The authorities in Lisbon insist otherwise, but investors are predicting that Portugal will be next in line to impose losses on bondholders as it struggles to meet the terms of a 78 billion-euro, or $103 billion, bailout agreement struck with international creditors last May.
While a short-term debt auction on Wednesday went off comfortably, Portugal’s long-term borrowing costs remain unsustainably high, and spending cuts that are cleaning up public finances are also helping to plunge Portugal into one of the deepest recessions in the Western world. Its economy is predicted to contract 3 percent this year, and the unemployment rate, at 13.6 percent, is one of the highest in the euro zone.
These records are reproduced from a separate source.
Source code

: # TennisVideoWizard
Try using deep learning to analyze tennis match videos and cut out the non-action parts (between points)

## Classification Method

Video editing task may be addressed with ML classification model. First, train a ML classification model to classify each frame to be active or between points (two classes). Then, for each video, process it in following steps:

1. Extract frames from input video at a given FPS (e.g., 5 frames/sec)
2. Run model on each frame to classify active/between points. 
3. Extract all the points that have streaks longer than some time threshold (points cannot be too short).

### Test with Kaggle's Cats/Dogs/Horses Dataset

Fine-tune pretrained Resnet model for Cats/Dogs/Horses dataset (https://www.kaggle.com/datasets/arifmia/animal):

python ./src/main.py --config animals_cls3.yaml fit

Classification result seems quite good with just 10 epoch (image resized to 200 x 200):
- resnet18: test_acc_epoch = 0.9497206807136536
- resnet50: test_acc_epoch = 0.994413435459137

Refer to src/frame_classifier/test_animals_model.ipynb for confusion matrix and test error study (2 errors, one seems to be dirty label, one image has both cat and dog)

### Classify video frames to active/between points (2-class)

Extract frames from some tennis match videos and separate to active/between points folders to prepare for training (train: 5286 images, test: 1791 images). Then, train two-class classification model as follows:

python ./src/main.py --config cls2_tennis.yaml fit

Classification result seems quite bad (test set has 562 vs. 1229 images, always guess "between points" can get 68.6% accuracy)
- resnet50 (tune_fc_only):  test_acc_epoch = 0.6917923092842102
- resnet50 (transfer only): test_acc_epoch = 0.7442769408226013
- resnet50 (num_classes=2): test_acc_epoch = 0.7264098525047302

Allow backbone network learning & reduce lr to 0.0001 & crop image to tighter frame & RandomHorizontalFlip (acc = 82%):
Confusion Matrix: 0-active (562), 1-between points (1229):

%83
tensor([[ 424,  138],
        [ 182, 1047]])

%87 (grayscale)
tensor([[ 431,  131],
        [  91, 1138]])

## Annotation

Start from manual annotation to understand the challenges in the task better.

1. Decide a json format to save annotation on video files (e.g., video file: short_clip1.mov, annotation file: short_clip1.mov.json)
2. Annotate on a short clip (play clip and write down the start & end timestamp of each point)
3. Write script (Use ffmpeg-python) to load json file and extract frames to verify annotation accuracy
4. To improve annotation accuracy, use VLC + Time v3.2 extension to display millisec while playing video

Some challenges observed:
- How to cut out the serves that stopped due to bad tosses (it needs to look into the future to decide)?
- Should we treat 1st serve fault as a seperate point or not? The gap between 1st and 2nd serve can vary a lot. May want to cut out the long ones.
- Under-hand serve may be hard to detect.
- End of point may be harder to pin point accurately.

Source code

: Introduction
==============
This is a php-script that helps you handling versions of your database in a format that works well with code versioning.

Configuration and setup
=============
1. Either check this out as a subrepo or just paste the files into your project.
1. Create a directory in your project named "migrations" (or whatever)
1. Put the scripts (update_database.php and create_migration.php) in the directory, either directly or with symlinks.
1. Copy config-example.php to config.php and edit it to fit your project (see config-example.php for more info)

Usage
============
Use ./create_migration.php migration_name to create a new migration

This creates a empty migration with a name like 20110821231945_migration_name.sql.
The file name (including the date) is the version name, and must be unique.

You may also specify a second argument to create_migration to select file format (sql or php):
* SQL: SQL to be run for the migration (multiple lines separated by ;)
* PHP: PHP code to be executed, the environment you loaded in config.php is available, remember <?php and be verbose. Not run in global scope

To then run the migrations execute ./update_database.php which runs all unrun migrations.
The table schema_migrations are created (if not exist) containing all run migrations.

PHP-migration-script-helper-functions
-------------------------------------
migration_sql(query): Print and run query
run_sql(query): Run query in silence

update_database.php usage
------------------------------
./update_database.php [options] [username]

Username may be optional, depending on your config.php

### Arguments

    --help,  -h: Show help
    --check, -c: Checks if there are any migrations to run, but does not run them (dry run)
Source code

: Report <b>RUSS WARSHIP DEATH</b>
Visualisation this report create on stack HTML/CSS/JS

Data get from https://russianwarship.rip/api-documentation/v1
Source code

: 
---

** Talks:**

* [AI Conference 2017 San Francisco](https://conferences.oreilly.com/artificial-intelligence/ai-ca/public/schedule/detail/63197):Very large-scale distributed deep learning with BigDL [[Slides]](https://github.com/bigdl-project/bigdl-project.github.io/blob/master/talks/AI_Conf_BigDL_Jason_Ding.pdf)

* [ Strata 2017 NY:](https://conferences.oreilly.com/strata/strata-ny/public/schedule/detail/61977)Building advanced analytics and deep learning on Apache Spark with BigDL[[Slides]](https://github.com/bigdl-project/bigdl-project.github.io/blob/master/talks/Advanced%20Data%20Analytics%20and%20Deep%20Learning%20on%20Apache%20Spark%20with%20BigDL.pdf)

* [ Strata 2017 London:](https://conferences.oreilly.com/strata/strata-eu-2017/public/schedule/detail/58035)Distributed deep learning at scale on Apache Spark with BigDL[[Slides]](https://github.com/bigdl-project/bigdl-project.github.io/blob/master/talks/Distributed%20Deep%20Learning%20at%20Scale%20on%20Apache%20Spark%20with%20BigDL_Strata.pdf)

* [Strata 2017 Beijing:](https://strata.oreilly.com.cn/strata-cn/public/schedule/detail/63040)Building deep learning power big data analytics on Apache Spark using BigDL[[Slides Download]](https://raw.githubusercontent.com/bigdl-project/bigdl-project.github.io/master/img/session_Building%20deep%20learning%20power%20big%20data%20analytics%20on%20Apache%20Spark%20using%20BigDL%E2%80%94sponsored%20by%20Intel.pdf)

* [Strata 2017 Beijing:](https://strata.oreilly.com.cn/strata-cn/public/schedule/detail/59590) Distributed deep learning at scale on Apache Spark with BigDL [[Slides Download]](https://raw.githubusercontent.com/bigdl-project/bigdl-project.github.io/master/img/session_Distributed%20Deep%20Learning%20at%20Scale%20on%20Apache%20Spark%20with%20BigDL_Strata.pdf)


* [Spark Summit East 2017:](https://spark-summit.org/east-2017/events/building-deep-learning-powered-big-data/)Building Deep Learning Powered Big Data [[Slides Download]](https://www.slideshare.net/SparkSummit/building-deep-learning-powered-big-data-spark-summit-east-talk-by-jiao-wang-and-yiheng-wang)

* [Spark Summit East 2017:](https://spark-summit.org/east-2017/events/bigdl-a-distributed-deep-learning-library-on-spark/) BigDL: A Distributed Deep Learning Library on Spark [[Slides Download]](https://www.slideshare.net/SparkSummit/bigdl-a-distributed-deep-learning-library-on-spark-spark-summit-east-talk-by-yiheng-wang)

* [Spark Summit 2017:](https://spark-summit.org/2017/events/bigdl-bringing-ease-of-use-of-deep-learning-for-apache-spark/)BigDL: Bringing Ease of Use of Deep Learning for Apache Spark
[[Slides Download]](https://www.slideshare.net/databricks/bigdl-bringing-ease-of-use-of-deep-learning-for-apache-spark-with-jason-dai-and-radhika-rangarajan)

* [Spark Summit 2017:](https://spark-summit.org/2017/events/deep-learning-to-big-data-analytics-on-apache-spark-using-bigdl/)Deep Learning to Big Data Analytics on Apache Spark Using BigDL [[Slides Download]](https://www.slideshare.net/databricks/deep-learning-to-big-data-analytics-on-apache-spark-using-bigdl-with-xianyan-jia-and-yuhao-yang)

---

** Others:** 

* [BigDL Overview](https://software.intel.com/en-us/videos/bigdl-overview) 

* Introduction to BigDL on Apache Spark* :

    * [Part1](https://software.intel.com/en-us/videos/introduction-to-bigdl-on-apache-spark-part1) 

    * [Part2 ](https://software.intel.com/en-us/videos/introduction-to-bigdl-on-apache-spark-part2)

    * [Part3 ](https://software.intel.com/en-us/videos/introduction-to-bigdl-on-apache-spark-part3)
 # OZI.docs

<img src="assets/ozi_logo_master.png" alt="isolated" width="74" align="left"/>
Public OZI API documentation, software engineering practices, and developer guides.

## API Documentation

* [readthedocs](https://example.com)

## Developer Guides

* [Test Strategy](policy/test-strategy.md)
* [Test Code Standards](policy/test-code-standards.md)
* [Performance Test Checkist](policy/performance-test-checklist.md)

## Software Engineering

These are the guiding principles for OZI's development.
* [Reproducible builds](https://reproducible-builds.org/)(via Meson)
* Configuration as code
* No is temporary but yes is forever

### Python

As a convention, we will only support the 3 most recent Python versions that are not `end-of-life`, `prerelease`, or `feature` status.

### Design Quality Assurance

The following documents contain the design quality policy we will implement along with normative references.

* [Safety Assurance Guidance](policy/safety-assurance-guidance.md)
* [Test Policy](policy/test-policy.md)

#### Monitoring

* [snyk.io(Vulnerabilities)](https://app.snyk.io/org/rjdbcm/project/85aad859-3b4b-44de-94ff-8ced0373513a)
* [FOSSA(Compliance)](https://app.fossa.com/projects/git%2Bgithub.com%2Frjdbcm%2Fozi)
Whatever deal with creditors is reached in Athens in the coming days, “it’s most likely that Portugal will say that it wants one of those, too,” said Edward Hugh, an economist in Barcelona who has been tracking the euro zone’s debt crisis. Portugal “literally has nothing further to lose, except some of its debt burden,” he said.
Lisbon’s center-right coalition government, which came into power last June, insists that it needs more time rather than more money. Prime Minister Pedro Passos Coelho said on Tuesday that Portugal would comply with the agreement reached last May, “whatever the cost.”
The International Monetary Fund , alongside other creditors involved in the debt repayment negotiations in Athens, also emphasizes that Greece need not set a precedent for other ailing economies like Portugal.
“It’s going to be hard for Portugal, but we’re talking about different numbers, and Portugal’s tax collection system is much more effective,” said Albert Jaeger, who heads the I.M.F.’s office in Lisbon. He added: “The most important advantage that Portugal has is probably its internal political and social consensus.”
Domestic discord continues to be one of the main stumbling blocks in Athens, with Prime Minister Lucas D. Papademos struggling to secure backing from the three parties in his shaky coalition — particularly over private sector wage cuts — before signing a deal with creditors that will also require majority approval from Parliament. Mr. Papademos is set to meet with the party leaders Thursday to work out an agreement that could be discussed at a meeting of European finance ministers in Brussels on Monday.